TRENTON, New Jersey – A federal judge in New Jersey has scheduled a hearing for March 18 to address a lawsuit filed by Representative Andy Kim (D-Moorestown) seeking to eliminate organization lines in the state’s primaries. U.S. District Court Judge Zahid Quraishi has expedited the briefing schedule, instructing opposition briefs and motions to intervene to be filed by March 6, with reply briefs due by March 12. Judge Quraishi intends to make a decision by April 5, although he remains open to issuing it earlier.

The hearing will primarily focus on determining if county clerks can feasibly change the system in time for the June primary. However, it is unclear whether Judge Quraishi believes this is possible. With a filing deadline, ballot draws, and the mailing of vote-by-mail ballots scheduled for April, the need for a prompt decision is evident.

Representative Andy Kim, currently in his third term, is urgently requesting the court to remove organization lines for the June 4 primary election. The state’s political power structure heavily relies on county lines, which some argue give certain candidates an unfair advantage due to preferential ballot placement and discriminatory ballot design. Kim is advocating for a ballot redesign in New Jersey that adopts the “office block” style, grouping candidates by the office they are seeking rather than by party or endorsement.

The lawsuit targets nineteen county clerks who utilize a county line system.
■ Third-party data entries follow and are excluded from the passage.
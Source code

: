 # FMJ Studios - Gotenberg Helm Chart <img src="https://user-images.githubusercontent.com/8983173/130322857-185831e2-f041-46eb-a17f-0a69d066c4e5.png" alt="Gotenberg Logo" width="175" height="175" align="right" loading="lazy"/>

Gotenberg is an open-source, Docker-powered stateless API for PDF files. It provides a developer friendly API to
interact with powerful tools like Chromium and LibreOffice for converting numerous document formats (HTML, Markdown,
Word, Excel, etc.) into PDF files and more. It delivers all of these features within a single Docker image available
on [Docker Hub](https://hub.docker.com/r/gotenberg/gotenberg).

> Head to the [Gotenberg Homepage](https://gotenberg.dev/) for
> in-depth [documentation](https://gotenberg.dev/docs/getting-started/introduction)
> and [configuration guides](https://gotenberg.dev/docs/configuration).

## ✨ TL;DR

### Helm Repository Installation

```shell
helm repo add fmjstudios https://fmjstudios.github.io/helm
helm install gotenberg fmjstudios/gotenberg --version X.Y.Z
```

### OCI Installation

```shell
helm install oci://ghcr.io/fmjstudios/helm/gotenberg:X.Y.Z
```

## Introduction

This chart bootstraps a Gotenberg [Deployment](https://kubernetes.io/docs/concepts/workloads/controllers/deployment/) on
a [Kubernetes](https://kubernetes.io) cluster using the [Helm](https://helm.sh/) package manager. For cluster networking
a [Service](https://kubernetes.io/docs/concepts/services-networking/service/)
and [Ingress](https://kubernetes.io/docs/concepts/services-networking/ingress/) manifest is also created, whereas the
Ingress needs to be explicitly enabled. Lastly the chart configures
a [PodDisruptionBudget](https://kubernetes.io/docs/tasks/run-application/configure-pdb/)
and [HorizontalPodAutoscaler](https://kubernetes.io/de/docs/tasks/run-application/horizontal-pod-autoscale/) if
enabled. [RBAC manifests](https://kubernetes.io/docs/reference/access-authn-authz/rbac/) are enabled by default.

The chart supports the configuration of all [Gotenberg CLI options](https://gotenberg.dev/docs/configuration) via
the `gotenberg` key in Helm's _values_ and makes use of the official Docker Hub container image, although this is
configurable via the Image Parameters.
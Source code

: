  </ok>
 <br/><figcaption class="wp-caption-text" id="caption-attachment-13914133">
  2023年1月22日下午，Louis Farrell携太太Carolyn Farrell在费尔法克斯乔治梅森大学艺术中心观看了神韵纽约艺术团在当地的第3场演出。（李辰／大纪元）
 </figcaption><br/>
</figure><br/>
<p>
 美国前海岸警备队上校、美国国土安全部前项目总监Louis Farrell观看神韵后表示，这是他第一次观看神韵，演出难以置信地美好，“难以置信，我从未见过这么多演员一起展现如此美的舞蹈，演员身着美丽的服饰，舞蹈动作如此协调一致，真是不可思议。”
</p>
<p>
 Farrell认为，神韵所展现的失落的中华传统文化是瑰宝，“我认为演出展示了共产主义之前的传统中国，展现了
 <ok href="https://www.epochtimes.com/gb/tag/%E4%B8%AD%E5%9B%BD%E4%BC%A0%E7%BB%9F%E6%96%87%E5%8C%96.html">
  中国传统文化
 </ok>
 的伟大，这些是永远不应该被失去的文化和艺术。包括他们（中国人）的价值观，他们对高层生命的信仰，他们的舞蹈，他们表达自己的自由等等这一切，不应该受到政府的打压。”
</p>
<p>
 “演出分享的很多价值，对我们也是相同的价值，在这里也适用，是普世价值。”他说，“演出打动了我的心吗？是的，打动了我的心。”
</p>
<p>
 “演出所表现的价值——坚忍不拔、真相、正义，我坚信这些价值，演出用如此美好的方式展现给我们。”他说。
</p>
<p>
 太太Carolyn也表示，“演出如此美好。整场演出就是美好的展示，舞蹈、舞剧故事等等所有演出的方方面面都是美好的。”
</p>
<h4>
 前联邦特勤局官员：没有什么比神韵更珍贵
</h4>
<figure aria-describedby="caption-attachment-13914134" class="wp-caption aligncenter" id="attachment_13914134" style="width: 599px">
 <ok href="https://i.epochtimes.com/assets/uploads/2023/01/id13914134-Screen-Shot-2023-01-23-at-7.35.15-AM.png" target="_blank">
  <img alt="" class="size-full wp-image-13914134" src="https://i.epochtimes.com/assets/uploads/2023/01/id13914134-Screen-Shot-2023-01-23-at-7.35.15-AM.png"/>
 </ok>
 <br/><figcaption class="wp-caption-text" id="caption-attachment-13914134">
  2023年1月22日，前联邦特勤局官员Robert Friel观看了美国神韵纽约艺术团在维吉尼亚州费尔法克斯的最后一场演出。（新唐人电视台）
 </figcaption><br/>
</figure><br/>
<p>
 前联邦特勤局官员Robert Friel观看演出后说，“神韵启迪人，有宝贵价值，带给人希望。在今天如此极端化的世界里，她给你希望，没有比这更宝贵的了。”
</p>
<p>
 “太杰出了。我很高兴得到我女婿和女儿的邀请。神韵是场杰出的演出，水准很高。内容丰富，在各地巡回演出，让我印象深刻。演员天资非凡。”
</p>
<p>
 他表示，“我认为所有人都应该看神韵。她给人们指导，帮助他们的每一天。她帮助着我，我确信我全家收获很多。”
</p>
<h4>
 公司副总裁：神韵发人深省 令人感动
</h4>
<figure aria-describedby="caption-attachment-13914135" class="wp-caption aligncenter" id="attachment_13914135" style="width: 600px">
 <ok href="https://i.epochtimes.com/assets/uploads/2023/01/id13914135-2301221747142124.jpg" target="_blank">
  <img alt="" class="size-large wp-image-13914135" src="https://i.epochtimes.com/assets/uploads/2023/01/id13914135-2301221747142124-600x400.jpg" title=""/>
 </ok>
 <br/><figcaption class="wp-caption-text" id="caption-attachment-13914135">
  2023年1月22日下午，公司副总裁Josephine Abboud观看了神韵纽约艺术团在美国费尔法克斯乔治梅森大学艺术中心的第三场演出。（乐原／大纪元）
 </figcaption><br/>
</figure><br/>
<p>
Interestingly, the New Jersey attorney general’s office, previously involved in a separate lawsuit filed by progressives and unsuccessful 2020 Democratic congressional candidates, has not yet filed to intervene in the case brought by Kim.

This lawsuit highlights the ongoing debate surrounding the fairness of organization lines in New Jersey primaries. Supporters argue that these lines provide crucial structure and organizational support to candidates, helping voters easily identify party-endorsed candidates. However, critics contend that this system biases the electoral process, limiting opportunities for non-endorsed candidates and perpetuating the status quo.

As the scheduled hearing approaches, the outcome of this lawsuit could have substantial implications for future New Jersey primaries.